Problem to work on: Only the number is needed. Please count the lines below in which the word "GigisPizzaHOL" occurs.
*** Opening of Data to use ***
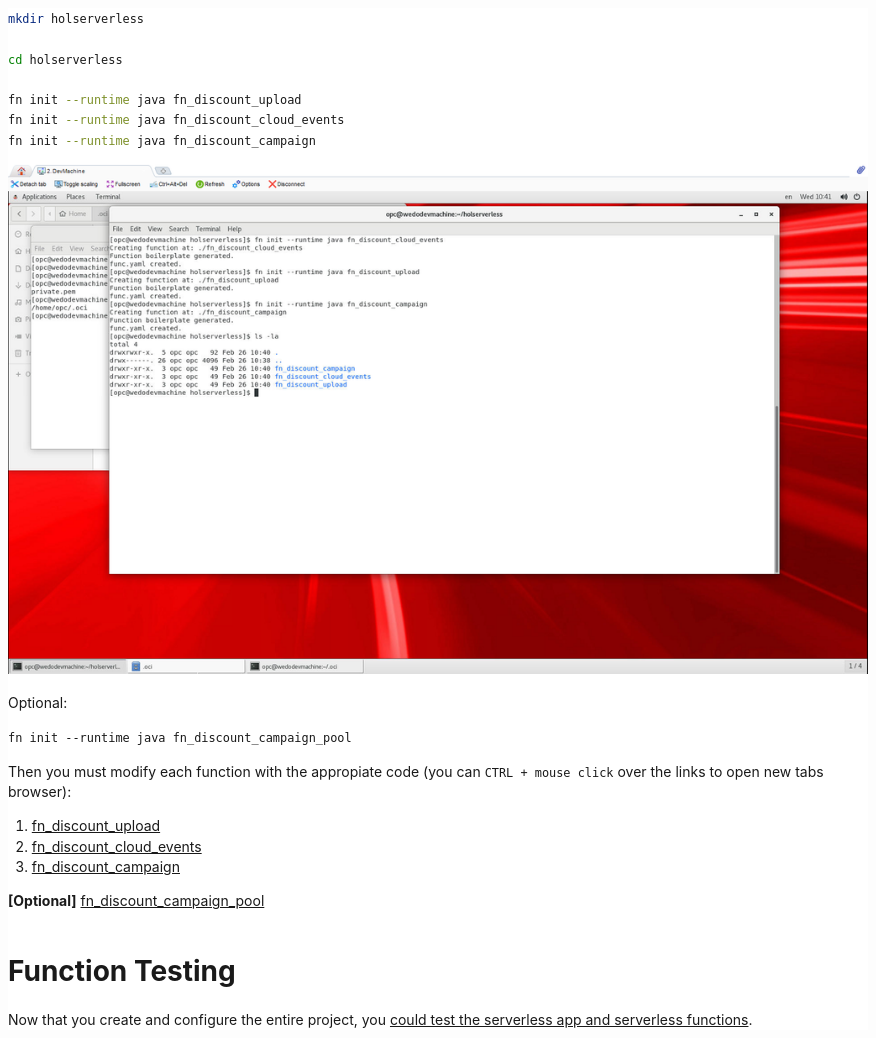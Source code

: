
 ```sh
mkdir holserverless

cd holserverless

fn init --runtime java fn_discount_upload
fn init --runtime java fn_discount_cloud_events
fn init --runtime java fn_discount_campaign
```
![](./media/faas-create-function03.PNG)

Optional:
```
fn init --runtime java fn_discount_campaign_pool
```

Then you must modify each function with the appropiate code (you can ```CTRL + mouse click``` over the links to open new tabs browser):

1. [fn_discount_upload](https://github.com/oraclespainpresales/GigisPizzaHOL/blob/master/fn_pizza_discount_upload.md)
2. [fn_discount_cloud_events](https://github.com/oraclespainpresales/GigisPizzaHOL/blob/master/fn_pizza_discount_cloud_events.md)
3. [fn_discount_campaign](https://github.com/oraclespainpresales/GigisPizzaHOL/blob/master/fn_pizza_discount_campaign.md)

**[Optional]** [fn_discount_campaign_pool](https://github.com/oraclespainpresales/GigisPizzaHOL/blob/master/fn_pizza_discount_campaign_pool.md)
# Function Testing
Now that you create and configure the entire project, you [could test the serverless app and serverless functions](https://github.com/oraclespainpresales/GigisPizzaHOL/blob/master/funtion_testing.md).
*** Close of Data to use ***
Task solution: 5